## The task
Find each line below that includes "census", then copy it.

=-=-=

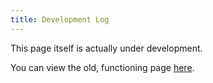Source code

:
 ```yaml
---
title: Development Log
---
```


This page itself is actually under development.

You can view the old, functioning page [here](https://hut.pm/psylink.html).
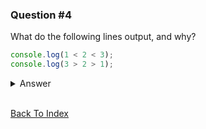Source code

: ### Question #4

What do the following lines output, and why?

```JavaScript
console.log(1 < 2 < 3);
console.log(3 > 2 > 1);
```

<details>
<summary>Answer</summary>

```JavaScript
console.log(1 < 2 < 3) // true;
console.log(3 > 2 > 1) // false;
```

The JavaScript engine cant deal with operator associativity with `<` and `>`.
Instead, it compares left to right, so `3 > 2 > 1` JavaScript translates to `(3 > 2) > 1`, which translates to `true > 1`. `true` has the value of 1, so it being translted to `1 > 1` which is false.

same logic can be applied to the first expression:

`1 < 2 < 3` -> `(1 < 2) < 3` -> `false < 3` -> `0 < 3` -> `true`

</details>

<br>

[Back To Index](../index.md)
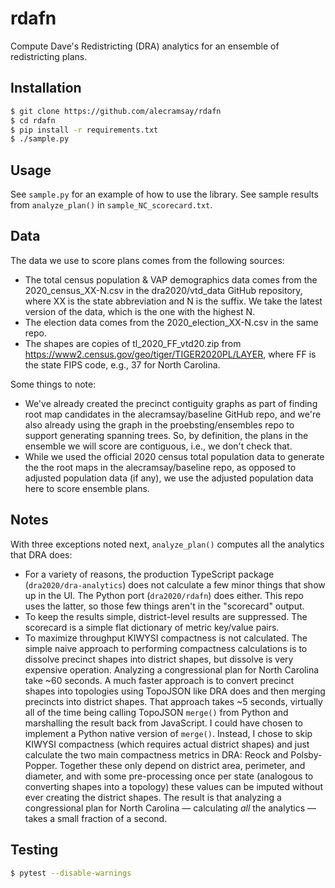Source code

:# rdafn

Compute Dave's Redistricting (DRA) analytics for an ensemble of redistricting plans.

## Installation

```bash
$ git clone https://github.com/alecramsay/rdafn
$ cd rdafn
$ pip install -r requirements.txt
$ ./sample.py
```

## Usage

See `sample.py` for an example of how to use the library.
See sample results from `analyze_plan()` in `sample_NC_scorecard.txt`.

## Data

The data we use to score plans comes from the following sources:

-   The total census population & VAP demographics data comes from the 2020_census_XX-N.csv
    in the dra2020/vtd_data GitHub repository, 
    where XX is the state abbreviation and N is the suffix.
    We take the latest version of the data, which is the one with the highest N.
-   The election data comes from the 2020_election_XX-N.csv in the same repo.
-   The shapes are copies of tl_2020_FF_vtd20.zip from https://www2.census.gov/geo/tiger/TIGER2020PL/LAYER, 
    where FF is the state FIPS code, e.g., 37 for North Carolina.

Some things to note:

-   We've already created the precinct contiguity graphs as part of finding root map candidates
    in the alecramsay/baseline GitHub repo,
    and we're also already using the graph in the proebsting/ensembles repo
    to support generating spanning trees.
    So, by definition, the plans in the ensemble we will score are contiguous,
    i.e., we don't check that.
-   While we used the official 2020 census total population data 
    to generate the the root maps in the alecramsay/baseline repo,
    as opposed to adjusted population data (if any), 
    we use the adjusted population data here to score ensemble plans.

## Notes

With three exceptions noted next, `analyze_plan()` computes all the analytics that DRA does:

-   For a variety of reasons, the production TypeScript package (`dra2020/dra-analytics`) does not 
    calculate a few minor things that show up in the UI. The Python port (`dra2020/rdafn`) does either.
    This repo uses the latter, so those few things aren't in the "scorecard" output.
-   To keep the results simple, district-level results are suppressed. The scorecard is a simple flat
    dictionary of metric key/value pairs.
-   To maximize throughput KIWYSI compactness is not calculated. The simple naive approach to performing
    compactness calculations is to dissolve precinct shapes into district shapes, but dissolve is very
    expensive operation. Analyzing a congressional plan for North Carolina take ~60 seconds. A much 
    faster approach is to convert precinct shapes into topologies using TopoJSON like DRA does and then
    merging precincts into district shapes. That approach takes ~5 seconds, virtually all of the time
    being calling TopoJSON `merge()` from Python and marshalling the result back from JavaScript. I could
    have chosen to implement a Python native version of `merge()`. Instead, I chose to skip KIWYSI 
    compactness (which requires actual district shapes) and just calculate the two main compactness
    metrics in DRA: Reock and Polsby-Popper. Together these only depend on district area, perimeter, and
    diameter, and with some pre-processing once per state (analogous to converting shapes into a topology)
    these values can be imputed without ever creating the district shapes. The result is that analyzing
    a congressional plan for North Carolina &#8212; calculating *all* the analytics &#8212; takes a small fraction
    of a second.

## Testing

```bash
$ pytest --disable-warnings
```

=-=-=

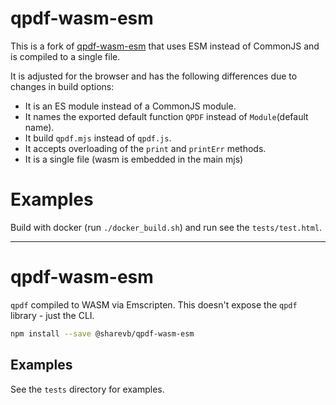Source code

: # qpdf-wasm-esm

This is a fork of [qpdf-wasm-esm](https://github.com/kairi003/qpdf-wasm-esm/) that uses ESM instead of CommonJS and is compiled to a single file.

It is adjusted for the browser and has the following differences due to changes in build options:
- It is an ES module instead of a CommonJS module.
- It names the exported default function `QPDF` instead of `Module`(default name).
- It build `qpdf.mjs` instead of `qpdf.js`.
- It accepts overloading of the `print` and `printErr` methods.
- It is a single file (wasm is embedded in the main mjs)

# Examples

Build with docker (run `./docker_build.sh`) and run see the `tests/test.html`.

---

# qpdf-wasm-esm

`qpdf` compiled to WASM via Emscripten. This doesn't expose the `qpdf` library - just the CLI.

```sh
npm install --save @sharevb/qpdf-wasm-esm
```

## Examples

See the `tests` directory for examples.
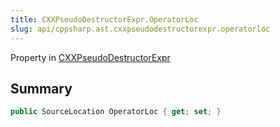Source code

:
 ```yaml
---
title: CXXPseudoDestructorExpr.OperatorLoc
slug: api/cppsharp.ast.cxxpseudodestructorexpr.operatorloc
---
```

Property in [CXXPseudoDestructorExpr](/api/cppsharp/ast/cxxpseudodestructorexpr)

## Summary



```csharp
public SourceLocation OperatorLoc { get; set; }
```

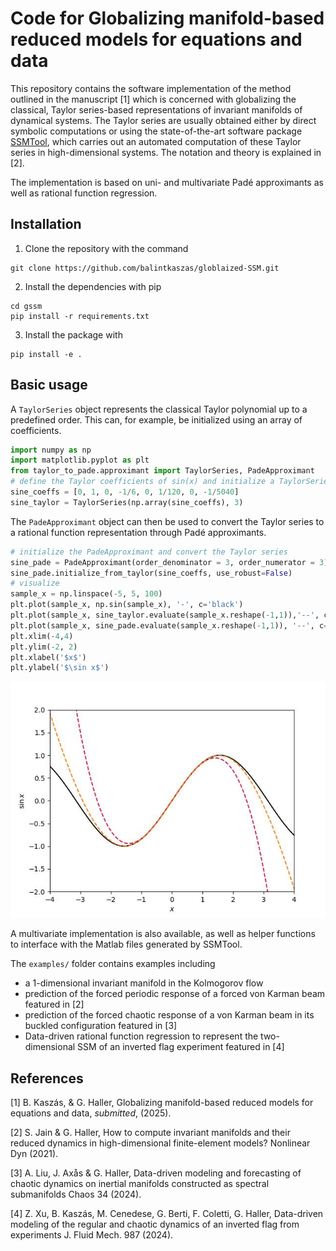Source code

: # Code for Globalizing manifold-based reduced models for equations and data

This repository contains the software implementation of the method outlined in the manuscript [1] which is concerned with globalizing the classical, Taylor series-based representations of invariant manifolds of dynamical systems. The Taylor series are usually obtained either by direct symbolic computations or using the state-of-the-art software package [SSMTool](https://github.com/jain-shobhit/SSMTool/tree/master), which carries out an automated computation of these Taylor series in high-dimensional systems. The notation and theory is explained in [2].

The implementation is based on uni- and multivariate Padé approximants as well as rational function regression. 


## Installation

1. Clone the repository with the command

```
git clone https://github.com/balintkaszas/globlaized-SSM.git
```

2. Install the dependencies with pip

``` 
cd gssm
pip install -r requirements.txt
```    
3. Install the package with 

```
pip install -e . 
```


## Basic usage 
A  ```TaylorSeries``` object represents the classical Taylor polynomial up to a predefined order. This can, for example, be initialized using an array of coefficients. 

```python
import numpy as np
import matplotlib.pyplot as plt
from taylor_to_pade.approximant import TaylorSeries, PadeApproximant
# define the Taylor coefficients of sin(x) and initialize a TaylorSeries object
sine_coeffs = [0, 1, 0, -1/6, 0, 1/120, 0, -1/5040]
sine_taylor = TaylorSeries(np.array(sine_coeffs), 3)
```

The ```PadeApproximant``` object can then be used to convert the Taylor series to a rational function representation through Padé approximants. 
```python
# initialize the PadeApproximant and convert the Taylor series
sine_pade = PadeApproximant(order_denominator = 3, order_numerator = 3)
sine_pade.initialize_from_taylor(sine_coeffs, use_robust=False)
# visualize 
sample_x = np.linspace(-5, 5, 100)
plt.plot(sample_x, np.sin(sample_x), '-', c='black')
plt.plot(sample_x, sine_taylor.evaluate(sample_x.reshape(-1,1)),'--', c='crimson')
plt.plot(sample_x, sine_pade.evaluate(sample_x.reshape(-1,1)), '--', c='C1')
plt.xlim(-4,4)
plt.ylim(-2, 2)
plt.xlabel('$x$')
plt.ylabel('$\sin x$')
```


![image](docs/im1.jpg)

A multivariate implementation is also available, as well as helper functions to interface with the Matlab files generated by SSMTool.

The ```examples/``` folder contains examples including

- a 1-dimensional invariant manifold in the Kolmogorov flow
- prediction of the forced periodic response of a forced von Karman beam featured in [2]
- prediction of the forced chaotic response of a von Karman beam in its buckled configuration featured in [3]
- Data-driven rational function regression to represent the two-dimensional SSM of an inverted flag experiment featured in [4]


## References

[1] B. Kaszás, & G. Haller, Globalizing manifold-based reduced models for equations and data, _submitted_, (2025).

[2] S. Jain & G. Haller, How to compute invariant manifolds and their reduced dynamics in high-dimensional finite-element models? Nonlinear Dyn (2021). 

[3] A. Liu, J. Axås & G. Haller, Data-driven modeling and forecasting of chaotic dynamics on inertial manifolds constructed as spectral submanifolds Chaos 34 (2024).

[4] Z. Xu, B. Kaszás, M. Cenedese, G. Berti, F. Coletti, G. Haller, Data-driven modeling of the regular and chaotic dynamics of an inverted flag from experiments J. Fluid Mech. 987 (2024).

=-=-=

## Answer to this problem
-   The total census population & VAP demographics data comes from the 2020_census_XX-N.csv
-   The shapes are copies of tl_2020_FF_vtd20.zip from https://www2.census.gov/geo/tiger/TIGER2020PL/LAYER, 
-   While we used the official 2020 census total population data 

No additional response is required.